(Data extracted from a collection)
============================================================
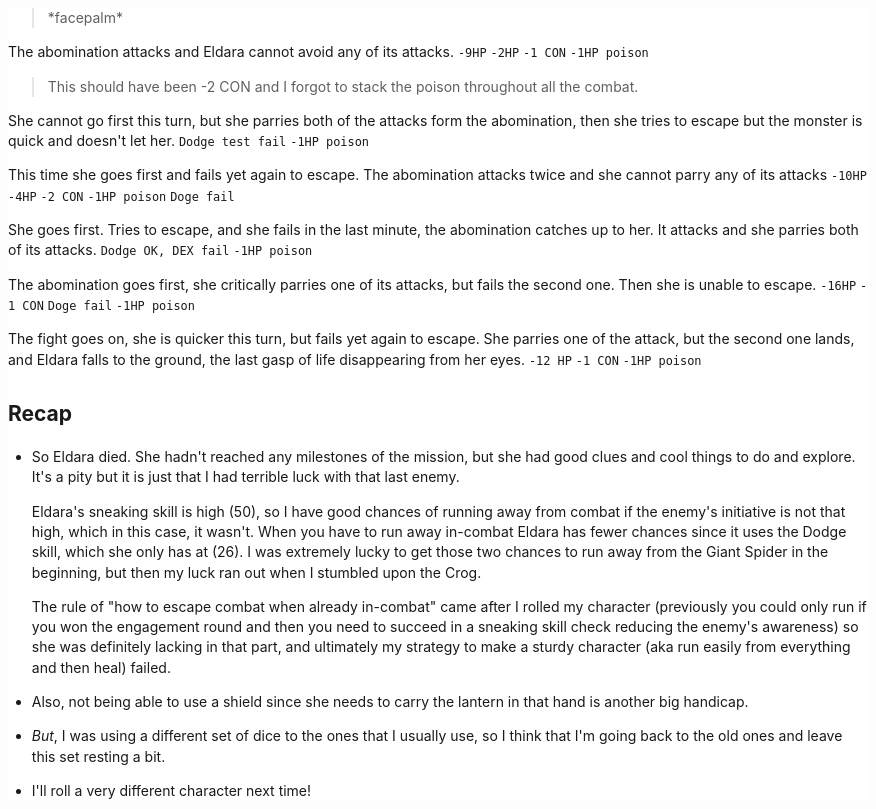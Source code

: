 > \*facepalm\*

The abomination attacks and Eldara cannot avoid any of its attacks. ``-9HP``
``-2HP`` ``-1 CON`` ``-1HP poison``
> This should have been -2 CON and I forgot to stack the poison throughout all
> the combat.

She cannot go first this turn, but she parries both of the attacks form the
abomination, then she tries to escape but the monster is quick and doesn't let
her. ``Dodge test fail`` ``-1HP poison``

This time she goes first and fails yet again to escape. The abomination attacks
twice and she cannot parry any of its attacks ``-10HP`` ``-4HP`` ``-2 CON``
``-1HP poison``  ``Doge fail``

She goes first. Tries to escape, and she fails in the last minute, the
abomination catches up to her. It attacks and she parries both of its
attacks. ``Dodge OK, DEX fail`` ``-1HP poison``

The abomination goes first, she critically parries one of its attacks, but
fails the second one. Then she is unable to escape. ``-16HP`` ``-1 CON`` ``Doge
fail`` ``-1HP poison``

The fight goes on, she is quicker this turn, but fails yet again to escape. She
parries one of the attack, but the second one lands, and Eldara falls to the
ground, the last gasp of life disappearing from her eyes. ``-12 HP`` ``-1
CON`` ``-1HP poison``


## Recap

* So Eldara died. She hadn't reached any milestones of the mission, but she
  had good clues and cool things to do and explore. It's a pity but it is just
  that I had terrible luck with that last enemy.
  
  Eldara's sneaking skill is high (50), so I have good chances of running away
  from combat if the enemy's initiative is not that high, which in this case,
  it wasn't. When you have to run away in-combat Eldara has fewer chances since
  it uses the Dodge skill, which she only has at (26). I was extremely lucky to
  get those two chances to run away from the Giant Spider in the beginning, but
  then my luck ran out when I stumbled upon the Crog.
  
  The rule of "how to escape combat when already in-combat" came after I rolled
  my character  (previously you could only run if you won the engagement round
  and then you need to succeed in a sneaking skill check reducing the enemy's
  awareness) so she was definitely lacking in that part, and ultimately my
  strategy to make a sturdy character (aka run easily from everything and then
  heal) failed.
  
* Also, not being able to use a shield since she needs to carry the lantern in
  that hand is another big handicap.

* *But*, I was using a different set of dice to the ones that I usually use, so
  I think that I'm going back to the old ones and leave this set resting a bit.

* I'll roll a very different character next time!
============================================================
EXERCISE PROMPT ::
Each line holding "poison" in the records should be copied out.

SOLVED EXERCISE ::
``-2HP`` ``-1 CON`` ``-1HP poison``
> This should have been -2 CON and I forgot to stack the poison throughout all
her. ``Dodge test fail`` ``-1HP poison``
``-1HP poison``  ``Doge fail``
attacks. ``Dodge OK, DEX fail`` ``-1HP poison``
fail`` ``-1HP poison``
CON`` ``-1HP poison``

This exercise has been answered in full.